简体   繁体   中英

Converting multiple xml files/links to JSON using Python?

I know how to convert a single xml file or link to json in python using xmltodict. I was however wondering if there was any efficient way to convert multiple xml files(in order of hundreds or even thousand) to json in Python? Or, instead of Python, if there is any other tool better suited to it? Please note that I am not a very skilled programmer and have only used Python sporadically.

It depends on the specific case you are working on.

My example case (for background):

For instance, once I had to read data from a big set ( 1-million-word subcorpus ) (around 2,6 GB) consisting of 3890 directories where there was an ann_morphosyntax.xml file in each one of them.

A snippet from one of ann_morphosyntax.xml files for reference:

<?xml version="1.0" encoding="UTF-8"?>
<teiCorpus xmlns="http://www.tei-c.org/ns/1.0" xmlns:nkjp="http://www.nkjp.pl/ns/1.0" xmlns:xi="http://www.w3.org/2001/XInclude">
 <xi:include href="NKJP_1M_header.xml"/>
 <TEI>
  <xi:include href="header.xml"/>
  <text>
   <body>
    <p corresp="ann_segmentation.xml#segm_1-p" xml:id="morph_1-p">
     <s corresp="ann_segmentation.xml#segm_1.5-s" xml:id="morph_1.5-s">
      <seg corresp="ann_segmentation.xml#segm_1.1-seg" xml:id="morph_1.1-seg">
       <fs type="morph">
        <f name="orth">
         <string>Jest</string>
        </f>

Every of those ann_morphosyntax.xml files contained one or more objects (let's say paragraphs for simplicity) that I needed to convert to JSON format each.

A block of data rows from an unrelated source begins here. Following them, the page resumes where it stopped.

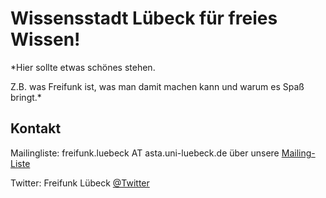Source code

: # Wissensstadt Lübeck für freies Wissen!


*Hier sollte etwas schönes stehen.

Z.B. was Freifunk ist, was man damit machen kann und warum es Spaß bringt.*

## Kontakt

Mailingliste: freifunk.luebeck AT asta.uni-luebeck.de über unsere [Mailing-Liste](http://lists.asta.uni-luebeck.de/mailman/listinfo/freifunk.luebeck)

Twitter: Freifunk Lübeck [@Twitter](http://twitter.com/freifunkluebeck)

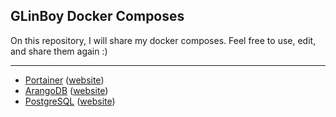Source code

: ## GLinBoy Docker Composes

On this repository, I will share my docker composes. Feel free to use, edit, and share them again :)

---

- [Portainer](portainer/) ([website](https://www.portainer.io/))
- [ArangoDB](arangodb/) ([website](https://www.arangodb.com/))
- [PostgreSQL](postgresql/) ([website](https://www.postgresql.org/))

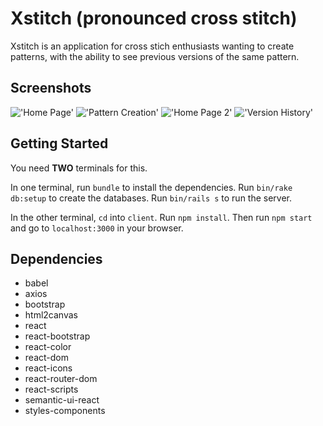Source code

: # Xstitch (pronounced cross stitch)

Xstitch is an application for cross stich enthusiasts wanting to create patterns, with the ability to see previous versions of the same pattern.

## Screenshots

!['Home Page'](https://github.com/user956/Xstitch/blob/master/docs/home-page.png?raw=true)
!['Pattern Creation'](https://github.com/user956/Xstitch/blob/master/docs/pattern-creation.png?raw=true)
!['Home Page 2'](https://github.com/user956/Xstitch/blob/master/docs/home-page-with-new-pattern.png?raw=true)
!['Version History'](https://github.com/user956/Xstitch/blob/master/docs/version-history.png?raw=true)

## Getting Started

You need **TWO** terminals for this.

In one terminal, run `bundle` to install the dependencies. Run `bin/rake db:setup` to create the databases. Run `bin/rails s` to run the server.

In the other terminal, `cd` into `client`. Run `npm install`. Then run `npm start` and go to `localhost:3000` in your browser.

## Dependencies

- babel
- axios
- bootstrap
- html2canvas
- react
- react-bootstrap
- react-color
- react-dom
- react-icons
- react-router-dom
- react-scripts
- semantic-ui-react
- styles-components
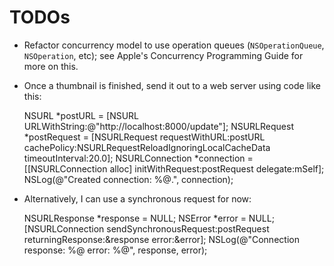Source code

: # TODOs

* Refactor concurrency model to use operation queues (`NSOperationQueue`, `NSOperation`, etc); see Apple's Concurrency Programming Guide for more on this.
* Once a thumbnail is finished, send it out to a web server using code like this:

    NSURL *postURL = [NSURL URLWithString:@"http://localhost:8000/update"];
    NSURLRequest *postRequest = [NSURLRequest requestWithURL:postURL cachePolicy:NSURLRequestReloadIgnoringLocalCacheData timeoutInterval:20.0];
    NSURLConnection *connection = [[NSURLConnection alloc] initWithRequest:postRequest delegate:mSelf];
    NSLog(@"Created connection: %@.", connection);

* Alternatively, I can use a synchronous request for now:

    NSURLResponse *response = NULL;
    NSError *error = NULL;
    [NSURLConnection sendSynchronousRequest:postRequest returningResponse:&response error:&error];
    NSLog(@"Connection response: %@   error: %@", response, error);
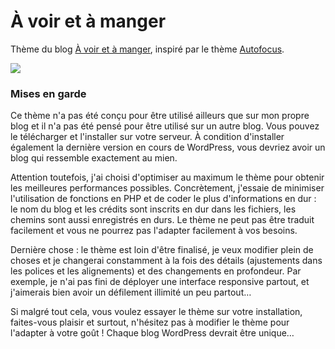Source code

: À voir et à manger
============

Thème du blog [À voir et à manger](http://voiretmanger.fr), inspiré par le thème [Autofocus](http://themesupply.co/themes/autofocus/).

![](https://github.com/nicolinuxfr/voiretmanger/blob/master/images/voiretmanger.jpg)

### Mises en garde

Ce thème n'a pas été conçu pour être utilisé ailleurs que sur mon propre blog et il n'a pas été pensé pour être utilisé sur un autre blog. Vous pouvez le télécharger et l'installer sur votre serveur. À condition d'installer également la dernière version en cours de WordPress, vous devriez avoir un blog qui ressemble exactement au mien.

Attention toutefois, j'ai choisi d'optimiser au maximum le thème pour obtenir les meilleures performances possibles. Concrètement, j'essaie de minimiser l'utilisation de fonctions en PHP et de coder le plus d'informations en dur : le nom du blog et les crédits sont inscrits en dur dans les fichiers, les chemins sont aussi enregistrés en durs. Le thème ne peut pas être traduit facilement et vous ne pourrez pas l'adapter facilement à vos besoins.

Dernière chose : le thème est loin d'être finalisé, je veux modifier plein de choses et je changerai constamment à la fois des détails (ajustements dans les polices et les alignements) et des changements en profondeur. Par exemple, je n'ai pas fini de déployer une interface responsive partout, et j'aimerais bien avoir un défilement illimité un peu partout…

Si malgré tout cela, vous voulez essayer le thème sur votre installation, faites-vous plaisir et surtout, n'hésitez pas à modifier le thème pour l'adapter à votre goût ! Chaque blog WordPress devrait être unique…
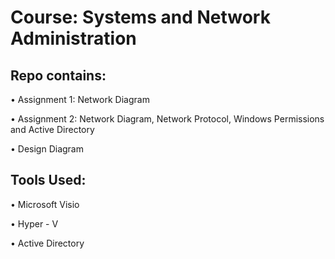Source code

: <h1>Course: Systems and Network Administration </h1>

<h2>Repo contains:</h2>
<p>&bull; Assignment 1: Network Diagram</p>
<p>&bull; Assignment 2: Network Diagram, Network Protocol, Windows Permissions and Active Directory</p>
<p>&bull; Design Diagram</p>

<h2>Tools Used:</h2>
<p>&bull; Microsoft Visio</p>
<p>&bull; Hyper - V</p>
<p>&bull; Active Directory</p>

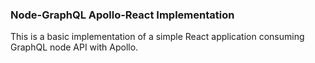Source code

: ### Node-GraphQL Apollo-React Implementation

This is a basic implementation of a simple React application consuming GraphQL node API with Apollo.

Such paragraph object starts with <p in xml file snippet above.

Additionally, there was also a need of keeping those JSONs in one file and decreasing the size of that file to the lowest possible, so I've decided to use JSONL format. This file format allows you to store every JSON as one line of that file without any spaces, which eventually let me decrease the size of the initial data set to around 450 MB.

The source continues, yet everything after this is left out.